In the Employment and Labour Relations Court at Nairobi

Cause E350 of 2023

Nzioki wa Makau, J

May 31, 2023

Between

Amalgamated Union Of Kenya Metal Workers

Claimant

and

Cmc Motors Group Limited

Respondent

Ruling

1. The application before me is the Claimant’s Notice of Motion dated May 3, 2023. It seeks in the main orders in terms of prayers 2 and 3 which are to the effect that pending inter partes hearing and determination of this suit, the Honourable Court do issue an order restraining the Respondent from declaring 169 employees who are in this dispute redundant. The third prayer is that pending hearing and determination of this application, the Honourable Court be pleased to restrain the Respondent from any acts of threats, intimidation, victimisation, or coercion to the Applicant members during the pendency of this suit.

2. The motion was argued parol before me on May 25, 2023 by Mr. Ondiege representing the Union and Mr. Makori counsel for the Respondent instructed by M/s Hamilton Harrison & Mathews Advocates. Due to the urgency of the matter a Ruling was to be delivered today.
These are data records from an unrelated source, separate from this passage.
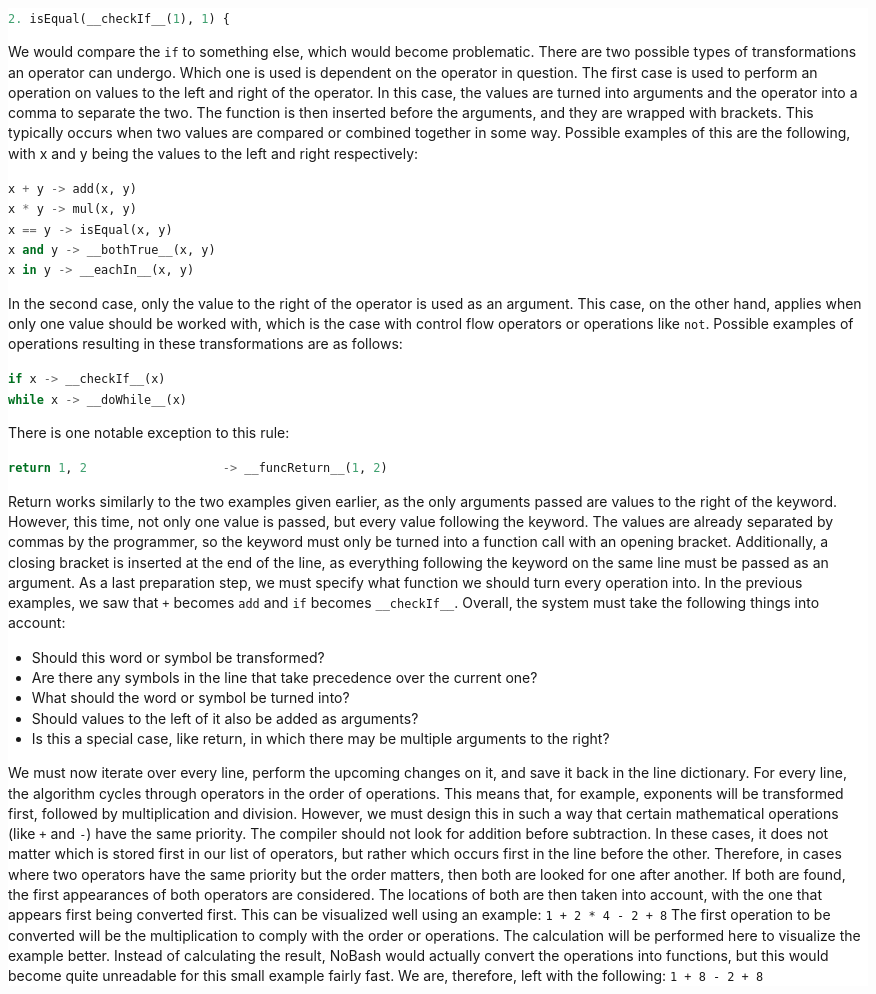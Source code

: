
 ```Python
2. isEqual(__checkIf__(1), 1) {
```
We would compare the `if` to something else, which would become problematic. There are two possible types of transformations an operator can undergo. Which one is used is dependent on the operator in question. The first case is used to perform an operation on values to the left and right of the operator. In this case, the values are turned into arguments and the operator into a comma to separate the two. The function is then inserted before the arguments, and they are wrapped with brackets. This typically occurs when two values are compared or combined together in some way. Possible examples of this are the following, with x and y being the values to the left and right respectively:
```Python
x + y -> add(x, y)
x * y -> mul(x, y)
x == y -> isEqual(x, y)
x and y -> __bothTrue__(x, y)
x in y -> __eachIn__(x, y)
```
In the second case, only the value to the right of the operator is used as an argument. This case, on the other hand, applies when only one value should be worked with, which is the case with control flow operators or operations like `not`. Possible examples of operations resulting in these transformations are as follows:
```Python
if x -> __checkIf__(x)
while x -> __doWhile__(x)
```
There is one notable exception to this rule:
```Python
return 1, 2                   -> __funcReturn__(1, 2)
```
Return works similarly to the two examples given earlier, as the only arguments passed are values to the right of the keyword. However, this time, not only one value is passed, but every value following the keyword. The values are already separated by commas by the programmer, so the keyword must only be turned into a function call with an opening bracket. Additionally, a closing bracket is inserted at the end of the line, as everything following the keyword on the same line must be passed as an argument. As a last preparation step, we must specify what function we should turn every operation into. In the previous examples, we saw that `+` becomes `add` and `if` becomes `__checkIf__`. Overall, the system must take the following things into account:
- Should this word or symbol be transformed?
- Are there any symbols in the line that take precedence over the current one?
- What should the word or symbol be turned into?
- Should values to the left of it also be added as arguments?
- Is this a special case, like return, in which there may be multiple arguments to the right?


We must now iterate over every line, perform the upcoming changes on it, and save it back in the line dictionary. For every line, the algorithm cycles through operators in the order of operations. This means that, for example, exponents will be transformed first, followed by multiplication and division. However, we must design this in such a way that certain mathematical operations (like `+` and `-`) have the same priority. The compiler should not look for addition before subtraction. In these cases, it does not matter which is stored first in our list of operators, but rather which occurs first in the line before the other. Therefore, in cases where two operators have the same priority but the order matters, then both are looked for one after another. If both are found, the first appearances of both operators are considered. The locations of both are then taken into account, with the one that appears first being converted first. This can be visualized well using an example:
`1 + 2 * 4 - 2 + 8`
The first operation to be converted will be the multiplication to comply with the order or operations. The calculation will be performed here to visualize the example better. Instead of calculating the result, NoBash would actually convert the operations into functions, but this would become quite unreadable for this small example fairly fast. We are, therefore, left with the following:
`1 + 8 - 2 + 8`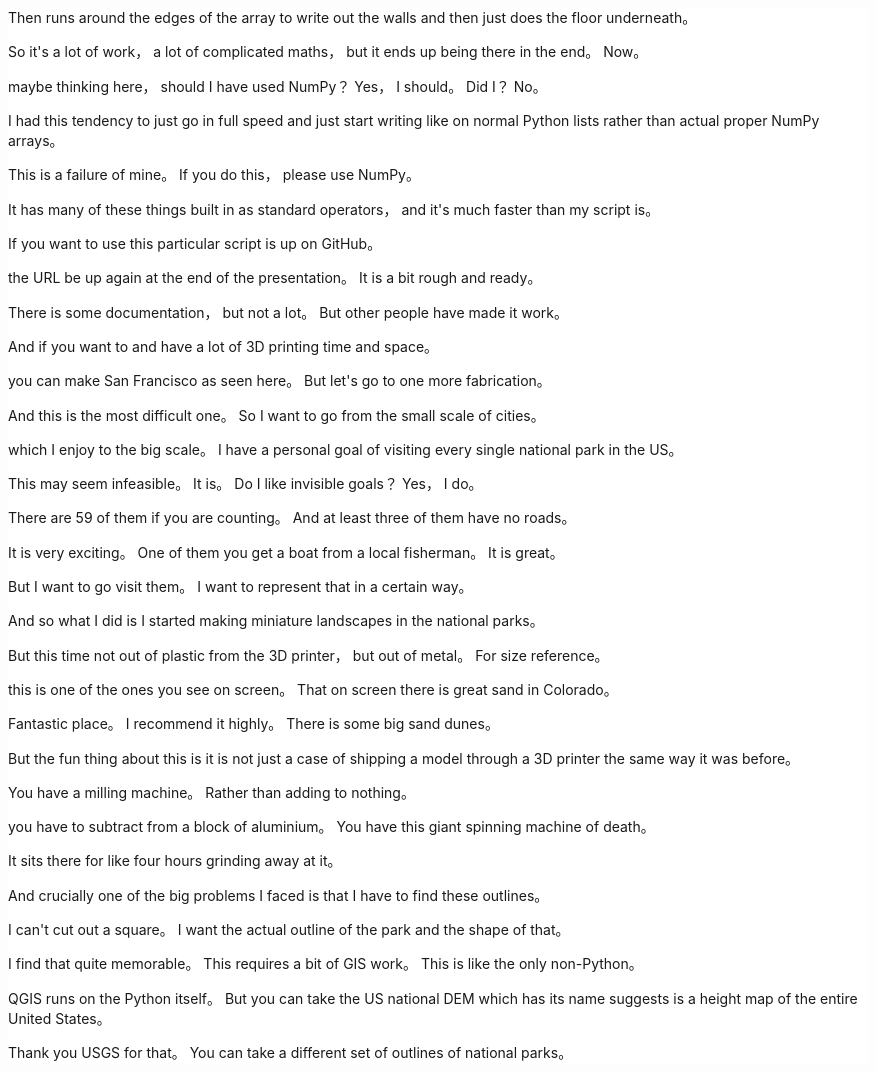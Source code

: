  Then runs around the edges of the array to write out the walls and then just does the floor underneath。

 So it's a lot of work， a lot of complicated maths， but it ends up being there in the end。 Now。

 maybe thinking here， should I have used NumPy？ Yes， I should。 Did I？ No。

 I had this tendency to just go in full speed and just start writing like on normal Python lists rather than actual proper NumPy arrays。

 This is a failure of mine。 If you do this， please use NumPy。

 It has many of these things built in as standard operators， and it's much faster than my script is。

 If you want to use this particular script is up on GitHub。

 the URL be up again at the end of the presentation。 It is a bit rough and ready。

 There is some documentation， but not a lot。 But other people have made it work。

 And if you want to and have a lot of 3D printing time and space。

 you can make San Francisco as seen here。 But let's go to one more fabrication。

 And this is the most difficult one。 So I want to go from the small scale of cities。

 which I enjoy to the big scale。 I have a personal goal of visiting every single national park in the US。

 This may seem infeasible。 It is。 Do I like invisible goals？ Yes， I do。

 There are 59 of them if you are counting。 And at least three of them have no roads。

 It is very exciting。 One of them you get a boat from a local fisherman。 It is great。

 But I want to go visit them。 I want to represent that in a certain way。

 And so what I did is I started making miniature landscapes in the national parks。

 But this time not out of plastic from the 3D printer， but out of metal。 For size reference。

 this is one of the ones you see on screen。 That on screen there is great sand in Colorado。

 Fantastic place。 I recommend it highly。 There is some big sand dunes。

 But the fun thing about this is it is not just a case of shipping a model through a 3D printer the same way it was before。

 You have a milling machine。 Rather than adding to nothing。

 you have to subtract from a block of aluminium。 You have this giant spinning machine of death。

 It sits there for like four hours grinding away at it。

 And crucially one of the big problems I faced is that I have to find these outlines。

 I can't cut out a square。 I want the actual outline of the park and the shape of that。

 I find that quite memorable。 This requires a bit of GIS work。 This is like the only non-Python。

 QGIS runs on the Python itself。 But you can take the US national DEM which has its name suggests is a height map of the entire United States。

 Thank you USGS for that。 You can take a different set of outlines of national parks。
3. Mr. Ondiege argues that the grounds in respect of the matter are under section 40(1)(a) of Employment Act which grants the Union a right to be notified in advance of an intended redundancy. He referred the court to the CBA attached. In particular he cites Clause 17(1)(a), (b) and (c). He submits that the Union has 15 days to notify the employer if they have any issue to raise on the intended redundancy. He states that there is a letter from the Respondent stating the intention to declare redundancy and the same is dated 24th April 2023. He asserts the letter was served on 24th April 2023 in the afternoon. The Claimant submits that the letter clearly stated the redundancy was effective the next day April 25, 2023. The Claimant submits that the leading question up to the point is where is the 30 days notice as there is only one day notice. He argued that they had 15 days to communicate with the employer and the letter did not contain the relevant information. He submits that the Claimant only heard of phases in court. He stated that the letters indicate that phase is to be underway in a week. The Claimant submits that the letter gave information the grievant employees were to be affected by redundancy within 2 or 3 days of the notice. The Claimant submits a notice should be not on what has already been executed as the Respondent served the Claimant with a process that had been exhausted. He submits that there is a preliminary objection stating there should have been conciliation. He submits that conciliation is subordinate to this court and the court can handle such a claim per section 12 or can refer it to a conciliator if it deems fit. The Claimant cites the case of Amalgamated Union of Kenya Metal Workers v Kenya Coach Industries [2020] eKLR and seeks preservation and status quo.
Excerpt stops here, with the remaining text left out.